## YOUR INSTRUCTIONS
Which lines have the string "throttling"? Copy all of them from the entries below.

## Stored data entries
[Start of Attachment]

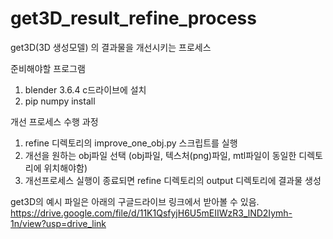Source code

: # get3D_result_refine_process
get3D(3D 생성모델) 의 결과물을 개선시키는 프로세스

준비해야할 프로그램
1. blender 3.6.4 c드라이브에 설치
2. pip numpy install


개선 프로세스 수행 과정
1. refine 디렉토리의 improve_one_obj.py 스크립트를 실행
2. 개선을 원하는 obj파일 선택 (obj파일, 텍스처(png)파일, mtl파일이 동일한 디렉토리에 위치해야함)
3. 개선프로세스 실행이 종료되면 refine 디렉토리의 output 디렉토리에 결과물 생성


get3D의 예시 파일은 아래의 구글드라이브 링크에서 받아볼 수 있음.
https://drive.google.com/file/d/11K1QsfyjH6U5mEIIWzR3_lND2Iymh-1n/view?usp=drive_link

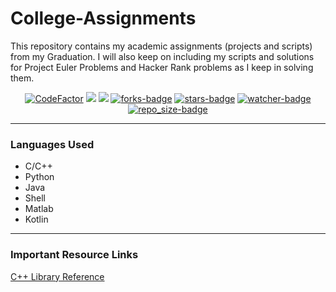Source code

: # College-Assignments
This repository contains my academic assignments (projects and scripts) from my Graduation. I will also keep on including my scripts and solutions for Project Euler Problems and Hacker Rank problems as I keep in solving them. 

<p align="center">
<a href="https://www.codefactor.io/repository/github/amannirala13/college-assignments"><img src="https://www.codefactor.io/repository/github/amannirala13/college-assignments/badge" alt="CodeFactor" /></a>
<a href="https://github.com/amannirala13/College-Assignments/issues"><img src="https://img.shields.io/github/issues/amannirala13/College-Assignments"></a>
<a href="https://github.com/amannirala13/College-Assignments/pulls"><img src="https://img.shields.io/github/issues-pr/amannirala13/College-Assignments"></a>  
<a href="https://github.com/amannirala13/College-Assignments/network/members"><img alt = "forks-badge" src="https://img.shields.io/github/forks/amannirala13/College-Assignments?color=blueviolet"></a>
<a href="https://github.com/amannirala13/College-Assignments/stargazers"><img alt = "stars-badge" src="https://img.shields.io/github/stars/amannirala13/College-Assignments?color=yellow"></a>
<a href="https://github.com/amannirala13/College-Assignments/watchers"><img alt="watcher-badge" src="https://img.shields.io/github/watchers/amannirala13/College-Assignments?color=teal"></a>
<a href="https://github.com/amannirala13/College-Assignments/archive/master.zip"><img alt = "repo_size-badge" src="https://img.shields.io/github/repo-size/amannirala13/College-Assignments"></a>
</p>

------

### Languages Used

- C/C++
- Python
- Java
- Shell
- Matlab
- Kotlin

------

### Important Resource Links

[C++ Library Reference](http://www.cplusplus.com/reference/)

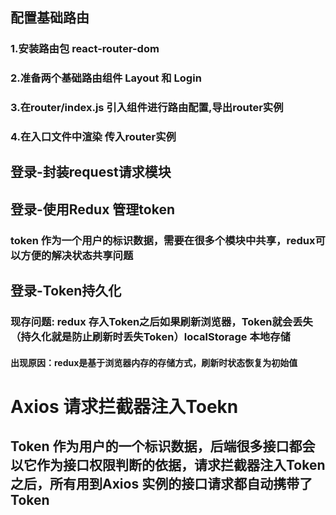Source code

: ## 配置基础路由

### 1.安装路由包 react-router-dom
### 2.准备两个基础路由组件 Layout 和 Login
### 3.在router/index.js 引入组件进行路由配置,导出router实例
### 4.在入口文件中渲染<RouterProvider /> 传入router实例


## 登录-封装request请求模块

## 登录-使用Redux 管理token
### token 作为一个用户的标识数据，需要在很多个模块中共享，redux可以方便的解决状态共享问题


## 登录-Token持久化
### 现存问题: redux 存入Token之后如果刷新浏览器，Token就会丢失（持久化就是防止刷新时丢失Token）localStorage 本地存储
#### 出现原因：redux是基于浏览器内存的存储方式，刷新时状态恢复为初始值
<!-- initialState: {taken : ''} -->


# Axios 请求拦截器注入Toekn
## Token 作为用户的一个标识数据，后端很多接口都会以它作为接口权限判断的依据，请求拦截器注入Token之后，所有用到Axios 实例的接口请求都自动携带了Token


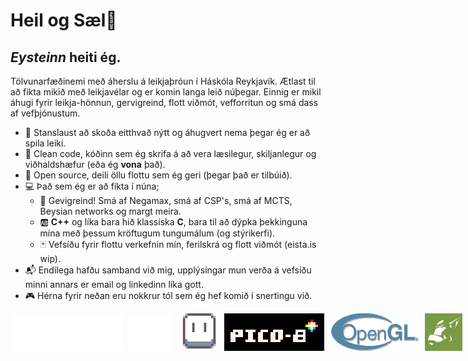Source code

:# Heil og Sæl👋
## _**Eysteinn**_ heiti ég.

Tölvunarfæðinemi með áherslu á leikjaþróun í Háskóla Reykjavík. Ætlast til að fikta mikið með leikjavélar og er komin langa leið núþegar. Einnig er mikil áhugi fyrir leikja-hönnun, gervigreind, flott viðmót, vefforritun og smá dass af vefþjónustum.
* 📰 Stanslaust að skoða eitthvað nýtt og áhugvert nema þegar ég er að spila leiki.
* 🧹 Clean code, kóðinn sem ég skrifa á að vera læsilegur, skiljanlegur og viðhaldshæfur (eða ég **vona** það).
* 📂 Open source, deili öllu flottu sem ég geri (þegar það er tilbúið).
* 💻 Það sem ég er að fikta í núna;
  * 🤖 Gevigreind! Smá af Negamax, smá af CSP's, smá af MCTS, Beysian networks og margt meira.
  * 🆎 **C++** og líka bara hið klassíska **C**, bara til að dýpka þekkinguna mína með þessum kröftugum tungumálum (og stýrikerfi).
  * 🃏 Vefsíðu fyrir flottu verkefnin mín, ferilskrá og flott viðmót (eista.is  wip). 
* 📬 Endilega hafðu samband við mig, upplýsingar mun verða á vefsíðu minni annars er email og linkedinn líka gott.
* 🎮 Hérna fyrir neðan eru nokkrur tól sem ég hef komið í snertingu við.

<div style="display: flex; gap: 10px; width: 50%; justify-content: space-around; max-height: 100px; align-items: center;">
  <img style="height: 60px" src="imgs/Unity_Logo.png" />
  <img style="height: 60px" src="imgs/Unreal_Logo.png" />
  <img style="height: 60px" src="imgs/Aseprite_Logo.png" />
  <img style="height: 60px" src="imgs/Pico8_Logo.png" />
  <img style="height: 60px" src="imgs/OpenGL_Logo.png" />
  <img style="height: 60px" src="imgs/Ogre_Logo.png" />
  <img style="height: 60px" src="imgs/React_Logo.png" />
  <img style="height: 60px" src="imgs/DotNet_Logo.png" />
  <img style="height: 60px" src="imgs/Docker_Logo.png" />
</div>
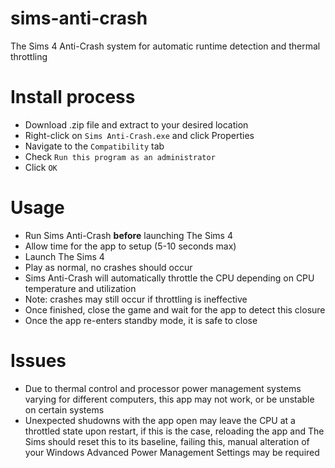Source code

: # sims-anti-crash
The Sims 4 Anti-Crash system for automatic runtime detection and thermal throttling

# Install process
- Download .zip file and extract to your desired location
- Right-click on `Sims Anti-Crash.exe` and click Properties
- Navigate to the `Compatibility` tab
- Check `Run this program as an administrator`
- Click `OK`

# Usage
- Run Sims Anti-Crash **before** launching The Sims 4
- Allow time for the app to setup (5-10 seconds max)
- Launch The Sims 4
- Play as normal, no crashes should occur
- Sims Anti-Crash will automatically throttle the CPU depending on CPU temperature and utilization
- Note: crashes may still occur if throttling is ineffective
- Once finished, close the game and wait for the app to detect this closure
- Once the app re-enters standby mode, it is safe to close

# Issues
- Due to thermal control and processor power management systems varying for different computers, this app may not work, or be unstable on certain systems
- Unexpected shudowns with the app open may leave the CPU at a throttled state upon restart, if this is the case, reloading the app and The Sims should reset this to its baseline, failing this, manual alteration of your Windows Advanced Power Management Settings may be required
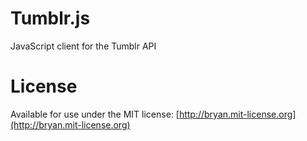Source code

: # Tumblr.js
JavaScript client for the Tumblr API

# License
Available for use under the MIT license: [http://bryan.mit-license.org](http://bryan.mit-license.org)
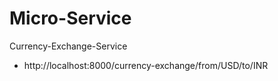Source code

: # Micro-Service
Currency-Exchange-Service
   * http://localhost:8000/currency-exchange/from/USD/to/INR
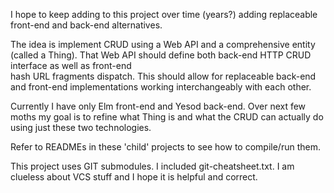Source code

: I hope to keep adding to this project over time (years?) adding replaceable 
front-end and back-end alternatives.

The idea is implement CRUD using a Web API and a comprehensive entity (called a Thing).
That Web API should define both back-end HTTP CRUD interface as well as front-end  
hash URL fragments dispatch. This should allow for replaceable back-end and front-end implementations
working interchangeably with each other.

Currently I have only Elm front-end and Yesod back-end.
Over next few moths my goal is to refine what Thing is and what the CRUD can actually do using just 
these two technologies.

Refer to READMEs in these 'child' projects to see how to compile/run them.

This project uses GIT submodules.  I included git-cheatsheet.txt. I am clueless about VCS stuff
and I hope it is helpful and correct.
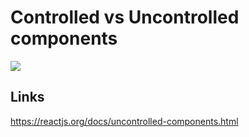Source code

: # Controlled vs Uncontrolled components

[![](https://img.shields.io/endpoint?url=https://raw.githubusercontent.com/cncolder/demo/master/shields/codesandbox.json)](https://githubbox.com/cncolder/demo/tree/master/react-controlled-vs-uncontrolled-components)

## Links

https://reactjs.org/docs/uncontrolled-components.html

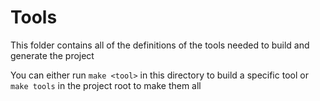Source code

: # Tools

This folder contains all of the definitions of the tools needed to build and generate the project

You can either run `make <tool>` in this directory to build a specific tool or
`make tools` in the project root to make them all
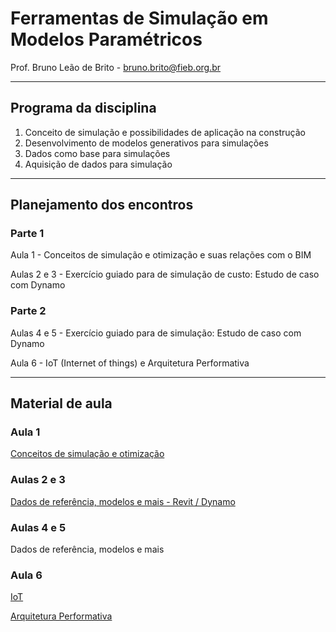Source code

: # Ferramentas de Simulação em Modelos Paramétricos


Prof. Bruno Leão de Brito - bruno.brito@fieb.org.br

_______

## Programa da disciplina

1. Conceito de simulação e possibilidades de aplicação na construção
2. Desenvolvimento de modelos generativos para simulações
3. Dados como base para simulações
4. Aquisição de dados para simulação


_______

## Planejamento dos encontros


### Parte 1

Aula 1 - Conceitos de simulação e otimização e suas relações com o BIM

Aulas 2 e 3 - Exercício guiado para de simulação de custo: Estudo de caso com Dynamo


### Parte 2

Aulas 4 e 5 - Exercício guiado para de simulação: Estudo de caso com Dynamo

Aula 6 - IoT (Internet of things) e Arquitetura Performativa


_______

## Material de aula

### Aula 1
[Conceitos de simulação e otimização](/Aulas/aula1.md)

### Aulas 2 e 3
[Dados de referência, modelos e mais - Revit / Dynamo](/Aulas/AtividadeDynamo/AtividadeDynamo.md)

### Aulas 4 e 5
Dados de referência, modelos e mais

### Aula 6
[IoT](/Aulas/iot.md)

[Arquitetura Performativa]()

[End of Attachment]

## RESULT BELOW
The Sims 4 Anti-Crash system for automatic runtime detection and thermal throttling
- Note: crashes may still occur if throttling is ineffective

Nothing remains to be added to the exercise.